Work item
The response consists of the lines from the start of the material below through the line holding "## **'**올림포스 12신**'** 위키피디아 검색결과", repeated word for word and without pictures.

<<<<

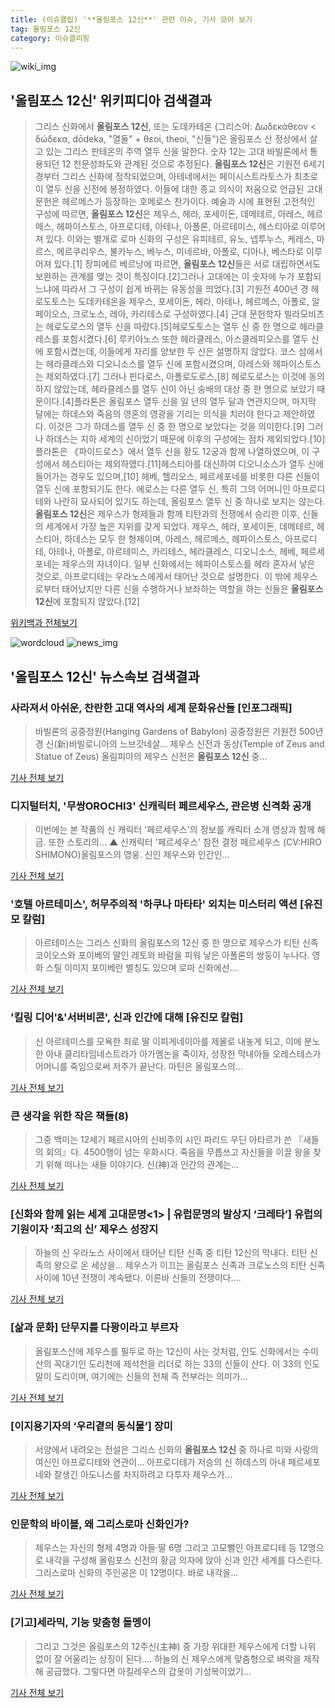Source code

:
 ```yaml
---
title: (이슈클립) '**올림포스 12신**' 관련 이슈, 기사 모아 보기
tag: 올림포스 12신
category: 이슈클리핑
---
```

![wiki_img](https://user-images.githubusercontent.com/42597476/44503234-41136a80-a6d0-11e8-9071-6fc6418eafe4.png)
## **'**올림포스 12신**'** 위키피디아 검색결과
>그리스 신화에서 **올림포스 12신**, 또는 도데카테온 (그리스어: Δωδεκάθεον < δώδεκα, dōdeka, "열둘" + θεοί, theoi, "신들")은 올림포스 산 정상에서 살고 있는 그리스 판테온의 주역 열두 신을 말한다. 숫자 12는 고대 바빌론에서 통용되던 12 천문성좌도와 관계된 것으로 추정된다. **올림포스 12신**은 기원전 6세기경부터 그리스 신화에 정착되었으며, 아테네에서는 페이시스트라토스가 최초로 이 열두 신을 신전에 봉정하였다. 이들에 대한 종교 의식이 처음으로 언급된 고대 문헌은 헤르메스가 등장하는 호메로스 찬가이다. 예술과 시에 표현된 고전적인 구성에 따르면, **올림포스 12신**은 제우스, 헤라, 포세이돈, 데메테르, 아레스, 헤르메스, 헤파이스토스, 아프로디테, 아테나, 아폴론, 아르테미스, 헤스티아로 이루어져 있다. 이와는 별개로 로마 신화의 구성은 유피테르, 유노, 넵투누스, 케레스, 마르스, 메르쿠리우스, 불카누스, 베누스, 미네르바, 아폴로, 디아나, 베스타로 이루어져 있다.[1] 장피에르 베르낭에 따르면, **올림포스 12신**들은 서로 대립하면서도 보완하는 관계를 맺는 것이 특징이다.[2]그러나 고대에는 이 숫자에 누가 포함되느냐에 따라서 그 구성이 쉽게 바뀌는 유동성을 띄었다.[3] 기원전 400년 경 헤로도토스는 도데카테온을 제우스, 포세이돈, 헤라, 아테나, 헤르메스, 아폴로, 알페이오스, 크로노스, 레아, 카리테스로 구성하였다.[4] 근대 문헌학자 빌라모비츠는 헤로도로스의 열두 신을 따랐다.[5]헤로도토스는 열두 신 중 한 명으로 헤라클레스를 포함시켰다.[6] 루키아노스 또한 헤라클레스, 아스클레피오스를 열두 신에 포함시켰는데, 이들에게 자리를 양보한 두 신은 설명하지 않았다. 코스 섬에서는 헤라클레스와 디오니소스를 열두 신에 포함시켰으며, 아레스와 헤파이스토스는 제외하였다.[7] 그러나 핀다로스, 아폴로도로스,[8] 헤로도로스는 이것에 동의하지 않았는데, 헤라클레스를 열두 신이 아닌 숭배의 대상 중 한 명으로 보았기 때문이다.[4]플라톤은 올림포스 열두 신을 일 년의 열두 달과 연관지으며, 마지막 달에는 하데스와 죽음의 영혼의 영광을 기리는 의식을 치러야 한다고 제안하였다. 이것은 그가 하데스를 열두 신 중 한 명으로 보았다는 것을 의미한다.[9] 그러나 하데스는 지하 세계의 신이었기 때문에 이후의 구성에는 점차 제외되었다.[10] 플라톤은 《파이드로스》에서 열두 신을 황도 12궁과 함께 나열하였으며, 이 구성에서 헤스티아는 제외하였다.[11]헤스티아를 대신하여 디오니소스가 열두 신에 들어가는 경우도 있으며,[10] 헤베, 헬리오스, 페르세포네를 비롯한 다른 신들이 열두 신에 포함되기도 한다. 에로스는 다른 열두 신, 특히 그의 어머니인 아프로디테와 나란히 묘사되어 있기도 하는데, 올림포스 열두 신 중 하나로 보지는 않는다.**올림포스 12신**은 제우스가 형제들과 함께 티탄과의 전쟁에서 승리한 이후, 신들의 세계에서 가장 높은 지위를 갖게 되었다. 제우스, 헤라, 포세이돈, 데메테르, 헤스티아, 하데스는 모두 한 형제이며, 아레스, 헤르메스, 헤파이스토스, 아프로디테, 아테나, 아폴로, 아르테미스, 카리테스, 헤라클레스, 디오니소스, 헤베, 페르세포네는 제우스의 자녀이다. 일부 신화에서는 헤파이스토스를 헤라 혼자서 낳은 것으로, 아프로디테는 우라노스에게서 태어난 것으로 설명한다. 이 밖에 제우스로부터 태어났지만 다른 신을 수행하거나 보좌하는 역할을 하는 신들은 **올림포스 12신**에 포함되지 않았다.[12]

<a href="https://ko.wikipedia.org/wiki/올림포스 12신" target="_blank">위키백과 전체보기</a>

![wordcloud](https://s3.ap-northeast-2.amazonaws.com/lyrics101-wordcloud/2018-09-08-1536406340.png)
![news_img](https://user-images.githubusercontent.com/42597476/44507050-1206f400-a6e4-11e8-8d98-7ffbfebb353f.png)
## **'**올림포스 12신**'** 뉴스속보 검색결과
### 사라져서 아쉬운, 찬란한 고대 역사의 세계 문화유산들 [인포그래픽]

>바빌론의 공중정원(Hanging Gardens of Babylon) 공중정원은 기원전 500년경 신(新)바빌로니아의 느브갓네살... 제우스 신전과 동상(Temple of Zeus and Statue of Zeus) 올림피아의 제우스 신전은 **올림포스 12신** 중...

<a href="http://www.sisunnews.co.kr/news/articleView.html?idxno=88292" target="_blank">기사 전체 보기</a>

### 디지털터치, '무쌍OROCHI3' 신캐릭터 페르세우스, 관은병 신격화 공개

>이번에는 본 작품의 신 캐릭터 '페르세우스'의 정보를 캐릭터 소개 영상과 함께 해금. 또한 스토리의... ▲ 신캐릭터 '페르세우스' 참전 결정 페르세우스 (CV:HIRO SHIMONO)올림포스의 영웅. 신인 제우스와 인간인...

<a href="http://www.thisisgame.com/webzine/game/nboard/225/?n=85414&utm_source=naver&utm_medium=outlink&utm_campaign=thisisgame&utm_content=85414&nogate" target="_blank">기사 전체 보기</a>

### '호텔 아르테미스', 허무주의적 '하쿠나 마타타' 외치는 미스터리 액션 [유진모 칼럼]

>아르테미스는 그리스 신화의 올림포스의 12신 중 한 명으로 제우스가 티탄 신족 코이오스와 포이베의 딸인 레토와 바람을 피워 낳은 아폴론의 쌍둥이 누나다. 영화 스틸 이미지 포이베란 별칭도 있으며 로마 신화에선...

<a href="http://www.mediafine.co.kr/news/articleView.html?idxno=5523" target="_blank">기사 전체 보기</a>

### '킬링 디어'&'서버비콘', 신과 인간에 대해 [유진모 칼럼]

>신 아르테미스를 모욕한 죄로 딸 이피게네이아를 제물로 내놓게 되고, 이에 분노한 아내 클리타임네스트라가 아가멤논을 죽이자, 성장한 막내아들 오레스테스가 어머니를 죽임으로써 저주가 끝난다. 마틴은 올림포스의...

<a href="http://www.mediafine.co.kr/news/articleView.html?idxno=5518" target="_blank">기사 전체 보기</a>

### 큰 생각을 위한 작은 책들(8)

>그중 백미는 12세기 페르시아의 신비주의 시인 파리드 우딘 아타르가 쓴 『새들의 회의』다. 4500행이 넘는 우화시다. 죽음을 무릅쓰고 자신들을 이끌 왕을 찾기 위해 떠나는 새들 이야기다. 신(神)과 인간의 관계는...

<a href="http://jmagazine.joins.com/forbes/view/321907" target="_blank">기사 전체 보기</a>

### [신화와 함께 읽는 세계 고대문명<1> | 유럽문명의 발상지 ‘크레타’] 유럽의 기원이자 ‘최고의 신’ 제우스 성장지

>하늘의 신 우라노스 사이에서 태어난 티탄 신족 중 티탄 12신의 막내다. 티탄 신족의 왕으로 온 세상을... 제우스가 이끄는 올림포스 신족과 크로노스의 티탄 신족 사이에 10년 전쟁이 계속됐다. 이른바 신들의 전쟁이다....

<a href="http://san.chosun.com/site/data/html_dir/2018/06/20/2018062002088.html?utm_source=naver&utm_medium=original&utm_campaign=san" target="_blank">기사 전체 보기</a>

### [삶과 문화] 단무지를 다꽝이라고 부르자

>올림포스산에 제우스를 필두로 하는 12신이 사는 것처럼, 인도 신화에서는 수미산의 꼭대기인 도리천에 제석천을 리더로 하는 33의 신들이 산다. 이 33의 인도 말이 도리이며, 여기에는 신들의 전체 즉 전부라는 의미가...

<a href="http://www.hankookilbo.com/v/22e7e34f44ed4c699d899c9bc15b0299" target="_blank">기사 전체 보기</a>

### [이지용기자의 ‘우리곁의 동식물’] 장미

>서양에서 내려오는 전설은 그리스 신화의 **올림포스 12신** 중 하나로 미와 사랑의 여신인 아프로디테와 연관이... 아프로디테가 저승의 신 하데스의 아내 페르세포네와 잘생긴 아도니스를 차지하려고 다투자 제우스가...

<a href="http://www.yeongnam.com/mnews/newsview.do?mode=newsView&newskey=20180525.010390842490001" target="_blank">기사 전체 보기</a>

### 인문학의 바이블, 왜 그리스로마 신화인가?

>제우스는 자신의 형제 4명과 아들·딸 6명 그리고 고모뻘인 아프로디테 등 12명으로 내각을 구성해 올림포스 신전의 황금 의자에 앉아 신과 인간 세계를 다스린다. 그리스로마 신화의 주인공은 이 12명이다. 바로 내각을...

<a href="http://www.sisajournal.com/article/175371" target="_blank">기사 전체 보기</a>

### [기고]세라믹, 기능 맞춤형 돌멩이

>그리고 그것은 올림포스의 12주신(主神) 중 가장 위대한 제우스에게 더할 나위 없이 잘 어울리는 상징이 된다.... 하늘의 신 제우스에게 맞춤형으로 벼락을 제작해 공급했다. 그렇다면 아킬레우스의 갑옷이 기성복이었기...

<a href="http://hellodd.com/?md=news&mt=view&pid=64722" target="_blank">기사 전체 보기</a>


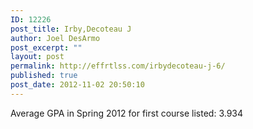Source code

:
 ```yaml
---
ID: 12226
post_title: Irby,Decoteau J
author: Joel DesArmo
post_excerpt: ""
layout: post
permalink: http://effrtlss.com/irbydecoteau-j-6/
published: true
post_date: 2012-11-02 20:50:10
---
```

<p>Average GPA in Spring 2012 for first course listed: 3.934</p>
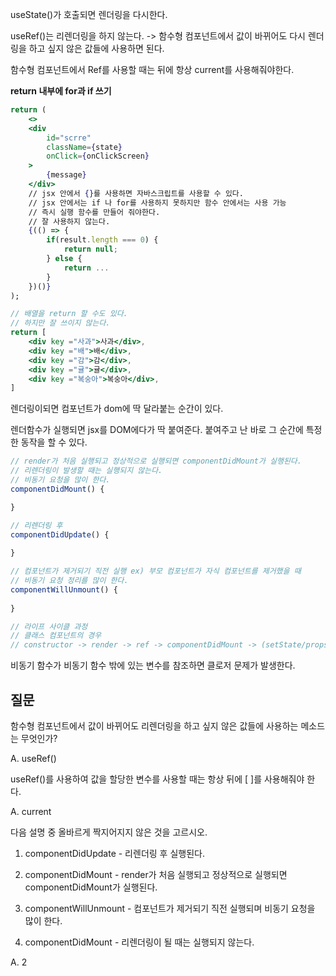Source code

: useState()가 호출되면 렌더링을 다시한다.

useRef()는 리렌더링을 하지 않는다. -> 함수형 컴포넌트에서 값이 바뀌어도 다시 렌더링을 하고 싶지 않은 값들에 사용하면 된다.

함수형 컴포넌트에서 Ref를 사용할  때는 뒤에 항상 current를 사용해줘야한다.

**return 내부에 for과 if 쓰기**

```jsx
return (
	<>
    <div
    	id="scrre"
        className={state}
        onClick={onClickScreen}
    >
        {message}
    </div>
    // jsx 안에서 {}를 사용하면 자바스크립트를 사용할 수 있다.
    // jsx 안에서는 if 나 for를 사용하지 못하지만 함수 안에서는 사용 가능
    // 즉시 실행 함수를 만들어 줘야한다.
    // 잘 사용하지 않는다.
    {(() => {
        if(result.length === 0) {
			return null;
        } else {
            return ...
        }
	})()}
);
```



```jsx
// 배열을 return 할 수도 있다. 
// 하지만 잘 쓰이지 않는다.
return [
    <div key ="사과">사과</div>,
    <div key ="배">배</div>,
    <div key ="감">감</div>,
    <div key ="귤">귤</div>,
    <div key ="복숭아">복숭아</div>,
]
```



렌더링이되면 컴포넌트가 dom에 딱 달라붙는 순간이 있다.



렌더함수가 실행되면 jsx를 DOM에다가 딱 붙여준다. 붙여주고 난 바로 그 순간에 특정한 동작을 할 수 있다.



```jsx
// render가 처음 실행되고 정상적으로 실행되면 componentDidMount가 실행된다.
// 리렌더링이 발생할 때는 실행되지 않는다.
// 비동기 요청을 많이 한다.
componentDidMount() {

}

// 리렌더링 후
componentDidUpdate() {
    
}

// 컴포넌트가 제거되기 직전 실행 ex) 부모 컴포넌트가 자식 컴포넌트를 제거했을 때	
// 비동기 요청 정리를 많이 한다.
componentWillUnmount() {
    
}
```

```jsx
// 라이프 사이클 과정
// 클래스 컴포넌트의 경우
// constructor -> render -> ref -> componentDidMount -> (setState/props 바뀔 때 -> shouldComponentUpdate(true)-> render -> componentDidUpdate -> 부모가 나를 없앴을 때 -> componentWillUnmount -> 소멸)
```



비동기 함수가 비동기 함수 밖에 있는 변수를 참조하면 클로저 문제가 발생한다.



## 질문

함수형 컴포넌트에서 값이 바뀌어도 리렌더링을 하고 싶지 않은 값들에 사용하는 메소드는 무엇인가?

A.  useRef()



useRef()를 사용하여 값을 할당한 변수를 사용할 때는 항상 뒤에 [ ]를 사용해줘야 한다.

A. current



다음 설명 중 올바르게 짝지어지지 않은 것을 고르시오.

1. componentDidUpdate - 리렌더링 후 실행된다.

2. componentDidMount - render가 처음 실행되고 정상적으로 실행되면 componentDidMount가 실행된다.
3. componentWillUnmount - 컴포넌트가 제거되기 직전 실행되며 비동기 요청을 많이 한다.
4. componentDidMount - 리렌더링이 될 때는 실행되지 않는다.

A. 2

>>>>

Your solution
Source code

:
 ```yaml
---
title: (이슈클립) '**올림포스 12신**' 관련 이슈, 기사 모아 보기
tag: 올림포스 12신
category: 이슈클리핑
---
```

![wiki_img](https://user-images.githubusercontent.com/42597476/44503234-41136a80-a6d0-11e8-9071-6fc6418eafe4.png)
## **'**올림포스 12신**'** 위키피디아 검색결과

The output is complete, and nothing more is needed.